Wednesday, November 17, 2010

The Irony of Afghanistan



This article was originally published on Thenextgreatgeneration.com on November 15, 2010.

In October, nine years ago, American troops arrived in Afghanistan to conduct a modern day blitzkrieg against the Taliban regime. Having hosted and supported al-Qaeda while they planned the 9/11 attacks against the United States, they were decidedly with the terrorists.

Almost a decade later and al-Qaeda is nowhere to be found in Afghanistan. The remaining few members in the region have fled to Waziristan near the Pakistani border. The Taliban has made a successful comeback and America is financially broke, leading to the faltering support among Americans for this war. NATO forces and the American commandment can only hope that negotiations with the “moderate” Taliban will help find a sensible exit to this never-ending war.

How did we get here?

Gen Y grew up with the Afghanistan and the Iraq wars. We experienced the 9/11 attacks as teenagers and throughout most of our adult lives war has been the status quo of America.

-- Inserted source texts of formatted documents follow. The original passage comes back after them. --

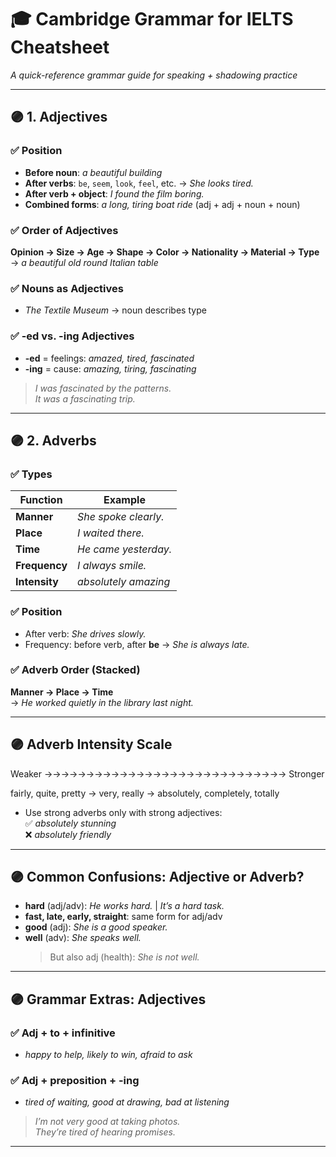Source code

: # 🎓 Cambridge Grammar for IELTS Cheatsheet  
_A quick-reference grammar guide for speaking + shadowing practice_

---

## 🟣 1. Adjectives

### ✅ Position
- **Before noun**: _a beautiful building_
- **After verbs**: `be`, `seem`, `look`, `feel`, etc. → _She looks tired._
- **After verb + object**: _I found the film boring._
- **Combined forms**: _a long, tiring boat ride_ (adj + adj + noun + noun)

### ✅ Order of Adjectives
**Opinion → Size → Age → Shape → Color → Nationality → Material → Type**  
→ _a beautiful old round Italian table_

### ✅ Nouns as Adjectives
- _The Textile Museum_ → noun describes type

### ✅ -ed vs. -ing Adjectives
- **-ed** = feelings: _amazed, tired, fascinated_  
- **-ing** = cause: _amazing, tiring, fascinating_

> _I was fascinated by the patterns._  
> _It was a fascinating trip._

---

## 🟣 2. Adverbs

### ✅ Types
| Function     | Example               |
|--------------|------------------------|
| **Manner**   | _She spoke clearly._   |
| **Place**    | _I waited there._      |
| **Time**     | _He came yesterday._   |
| **Frequency**| _I always smile._      |
| **Intensity**| _absolutely amazing_   |

### ✅ Position
- After verb: _She drives slowly._
- Frequency: before verb, after **be** → _She is always late._

### ✅ Adverb Order (Stacked)
**Manner → Place → Time**  
→ _He worked quietly in the library last night._

---

## 🟣 Adverb Intensity Scale

Weaker →→→→→→→→→→→→→→→→→→→→→→→→→→→→→ Stronger

fairly, quite, pretty → very, really → absolutely, completely, totally

- Use strong adverbs only with strong adjectives:  
  ✅ _absolutely stunning_  
  ❌ _absolutely friendly_

---

## 🟣 Common Confusions: Adjective or Adverb?

- **hard** (adj/adv): _He works hard._ | _It’s a hard task._
- **fast, late, early, straight**: same form for adj/adv
- **good** (adj): _She is a good speaker._
- **well** (adv): _She speaks well._  
  > But also adj (health): _She is not well._

---

## 🟣 Grammar Extras: Adjectives

### ✅ Adj + to + infinitive
- _happy to help, likely to win, afraid to ask_

### ✅ Adj + preposition + -ing
- _tired of waiting, good at drawing, bad at listening_

> _I’m not very good at taking photos._  
> _They’re tired of hearing promises._

---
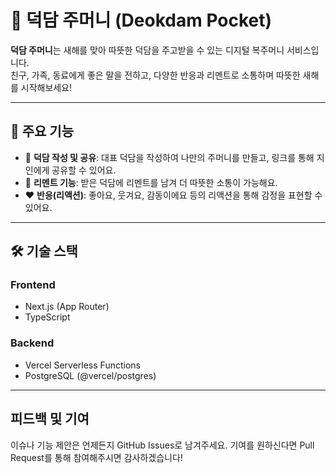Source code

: # 🎉 덕담 주머니 (Deokdam Pocket)

**덕담 주머니**는 새해를 맞아 따뜻한 덕담을 주고받을 수 있는 디지털 복주머니 서비스입니다.  
친구, 가족, 동료에게 좋은 말을 전하고, 다양한 반응과 리멘트로 소통하며 따뜻한 새해를 시작해보세요!

---

## 📌 주요 기능

- 📝 **덕담 작성 및 공유**: 대표 덕담을 작성하여 나만의 주머니를 만들고, 링크를 통해 지인에게 공유할 수 있어요.
- 💬 **리멘트 기능**: 받은 덕담에 리멘트를 남겨 더 따뜻한 소통이 가능해요.
- ❤️ **반응(리액션)**: 좋아요, 웃겨요, 감동이에요 등의 리액션을 통해 감정을 표현할 수 있어요.

---

## 🛠 기술 스택

### Frontend

- Next.js (App Router)
- TypeScript

### Backend

- Vercel Serverless Functions
- PostgreSQL (@vercel/postgres)

---

## 피드백 및 기여

이슈나 기능 제안은 언제든지 GitHub Issues로 남겨주세요.
기여를 원하신다면 Pull Request를 통해 참여해주시면 감사하겠습니다!
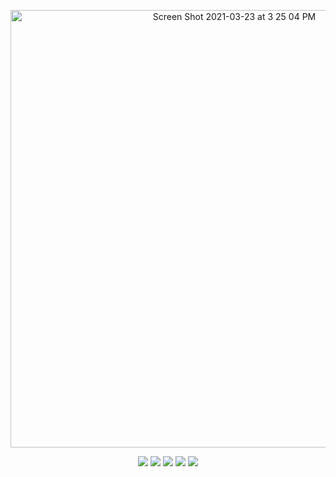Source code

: 
<p align="center">
<a href="https://www.noamsauerutley.com/"><img width="700" alt="Screen Shot 2021-03-23 at 3 25 04 PM" src="https://user-images.githubusercontent.com/17517253/113045235-f6eea180-9174-11eb-9ef6-36c70cf54311.png"></a>
<p align="center">
<img src="https://img.shields.io/badge/Elixir-informational?style=flat&logo=elixir&logoColor=9ba4b4&color=31363e" />
<img src="https://img.shields.io/badge/Ruby-informational?style=flat&logo=ruby&logoColor=9ba4b4&color=31363e" />
<img src="https://img.shields.io/badge/Javascript-informational?style=flat&logo=javascript&logoColor=9ba4b4&color=31363e" />
<img src="https://img.shields.io/badge/React-informational?style=flat&logo=react&logoColor=9ba4b4&color=31363e" />
<img src="https://img.shields.io/badge/Graphql-informational?style=flat&logo=graphql&logoColor=9ba4b4&color=31363e" />
</p>
</p>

Afghanistan was nicknamed the graveyard of empires for a reason. No one has ever had a clear victory in Afghanistan, and the United States unfortunately no longer seem to be an exception.

But the painful irony is that America could have won. American and allied troops could have succeeded in the Tora Bora battle of December 2001. Bin Laden was there and could have been caught. Since then, no one ever got close to being so lucky again.

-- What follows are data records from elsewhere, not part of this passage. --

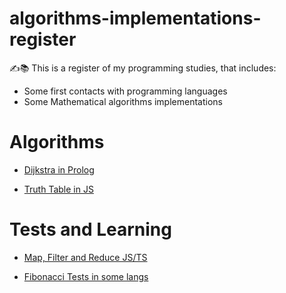 # algorithms-implementations-register
✍️📚 This is a register of my programming studies, that includes:
* Some first contacts with programming languages
* Some Mathematical algorithms implementations

# Algorithms
* [Dijkstra in Prolog](https://github.com/fhps1/algorithms-implementations-register/tree/master/Prolog/prolog-solving-dijkstra-graph)

* [Truth Table in JS](https://github.com/fhps1/algorithms-implementations-register/tree/master/JavaScript/truth-table-solver)

# Tests and Learning
* [Map, Filter and Reduce JS/TS](https://github.com/fhps1/algorithms-implementations-register/tree/master/JavaScript/map-filter-reduce-imperative)

* [Fibonacci Tests in some langs](https://github.com/fhps1/algorithms-implementations-register/tree/master/fibonacci-performance-tests)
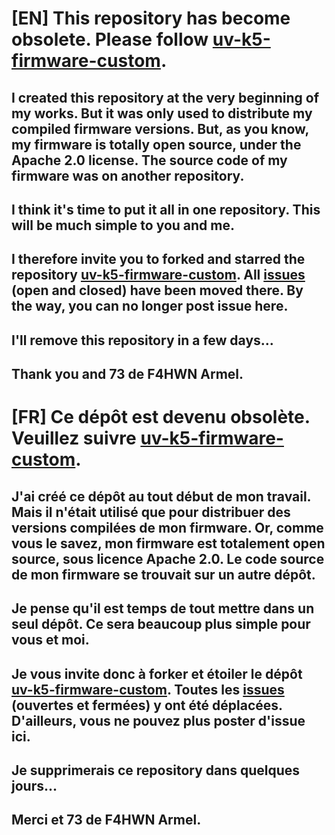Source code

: # [EN] This repository has become obsolete. Please follow [uv-k5-firmware-custom](https://github.com/armel/uv-k5-firmware-custom).
## I created this repository at the very beginning of my works. But it was only used to distribute my compiled firmware versions. But, as you know, my firmware is totally open source, under the Apache 2.0 license. The source code of my firmware was on another repository. 
## I think it's time to put it all in one repository. This will be much simple to you and me. 
## I therefore invite you to forked and starred the repository [uv-k5-firmware-custom](https://github.com/armel/uv-k5-firmware-custom). All [issues](https://github.com/armel/uv-k5-firmware-custom/issues) (open and closed) have been moved there. By the way, you can no longer post issue here.
## I'll remove this repository in a few days...

## Thank you and 73 de F4HWN Armel.

# [FR] Ce dépôt est devenu obsolète. Veuillez suivre [uv-k5-firmware-custom](https://github.com/armel/uv-k5-firmware-custom).
## J'ai créé ce dépôt au tout début de mon travail. Mais il n'était utilisé que pour distribuer des versions compilées de mon firmware. Or, comme vous le savez, mon firmware est totalement open source, sous licence Apache 2.0. Le code source de mon firmware se trouvait sur un autre dépôt. 
## Je pense qu'il est temps de tout mettre dans un seul dépôt. Ce sera beaucoup plus simple pour vous et moi. 
## Je vous invite donc à forker et étoiler le dépôt [uv-k5-firmware-custom](https://github.com/armel/uv-k5-firmware-custom). Toutes les [issues](https://github.com/armel/uv-k5-firmware-custom/issues) (ouvertes et fermées) y ont été déplacées. D'ailleurs, vous ne pouvez plus poster d'issue ici.
## Je supprimerais ce repository dans quelques jours...

## Merci et 73 de F4HWN Armel.
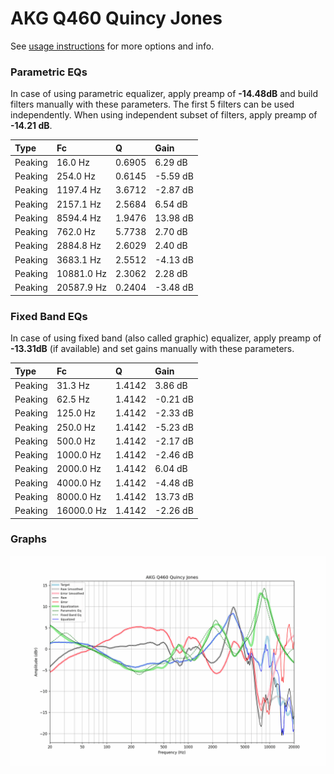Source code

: # AKG Q460 Quincy Jones
See [usage instructions](https://github.com/jaakkopasanen/AutoEq#usage) for more options and info.

### Parametric EQs
In case of using parametric equalizer, apply preamp of **-14.48dB** and build filters manually
with these parameters. The first 5 filters can be used independently.
When using independent subset of filters, apply preamp of **-14.21 dB**.

| Type    | Fc         |      Q | Gain     |
|:--------|:-----------|:-------|:---------|
| Peaking | 16.0 Hz    | 0.6905 | 6.29 dB  |
| Peaking | 254.0 Hz   | 0.6145 | -5.59 dB |
| Peaking | 1197.4 Hz  | 3.6712 | -2.87 dB |
| Peaking | 2157.1 Hz  | 2.5684 | 6.54 dB  |
| Peaking | 8594.4 Hz  | 1.9476 | 13.98 dB |
| Peaking | 762.0 Hz   | 5.7738 | 2.70 dB  |
| Peaking | 2884.8 Hz  | 2.6029 | 2.40 dB  |
| Peaking | 3683.1 Hz  | 2.5512 | -4.13 dB |
| Peaking | 10881.0 Hz | 2.3062 | 2.28 dB  |
| Peaking | 20587.9 Hz | 0.2404 | -3.48 dB |

### Fixed Band EQs
In case of using fixed band (also called graphic) equalizer, apply preamp of **-13.31dB**
(if available) and set gains manually with these parameters.

| Type    | Fc         |      Q | Gain     |
|:--------|:-----------|:-------|:---------|
| Peaking | 31.3 Hz    | 1.4142 | 3.86 dB  |
| Peaking | 62.5 Hz    | 1.4142 | -0.21 dB |
| Peaking | 125.0 Hz   | 1.4142 | -2.33 dB |
| Peaking | 250.0 Hz   | 1.4142 | -5.23 dB |
| Peaking | 500.0 Hz   | 1.4142 | -2.17 dB |
| Peaking | 1000.0 Hz  | 1.4142 | -2.46 dB |
| Peaking | 2000.0 Hz  | 1.4142 | 6.04 dB  |
| Peaking | 4000.0 Hz  | 1.4142 | -4.48 dB |
| Peaking | 8000.0 Hz  | 1.4142 | 13.73 dB |
| Peaking | 16000.0 Hz | 1.4142 | -2.26 dB |

### Graphs
![](./AKG%20Q460%20Quincy%20Jones.png)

The failure of Afghanistan can be blamed on an Iraqi “counterproductive sideshow” in the words of MIT security studies Professor Stephen Van Evera. But the numerous changes in the commanders and strategies on the ground are the real mistakes. How can you conduct a war when you keep changing strategies? Or in the case of President Obama, when you divulge a withdrawal deadline. Talk about announcing defeat.

Since the target date of June 2011 was announced, the surge has been the bloodiest of the decade. The Taliban now know that they only need to wait for the departure of Western troops, who no longer have the financial, material or public support to sustainably outweigh the Taliban in the regions they have lost.

Gen Y was born during the final years of the Cold War and has only known the United States as the sole superpower of the world. We grew up basking in the stories of American exceptionalism, learning that this is the greatest country in modern history. Since the September 11 attacks, both America’s prestige and credibility have steadily slipped away. A mismanaged war, another illegitimate one, countless human rights violations, breaches of American citizens’ privacy and an intelligence infrastructure that has gotten out of control are all the result of ten years of living in the shadow of al-Qaida and the continued failure to capture Osama Bin Laden. Add America's bankruptcy and the financial crisis and we have a problem.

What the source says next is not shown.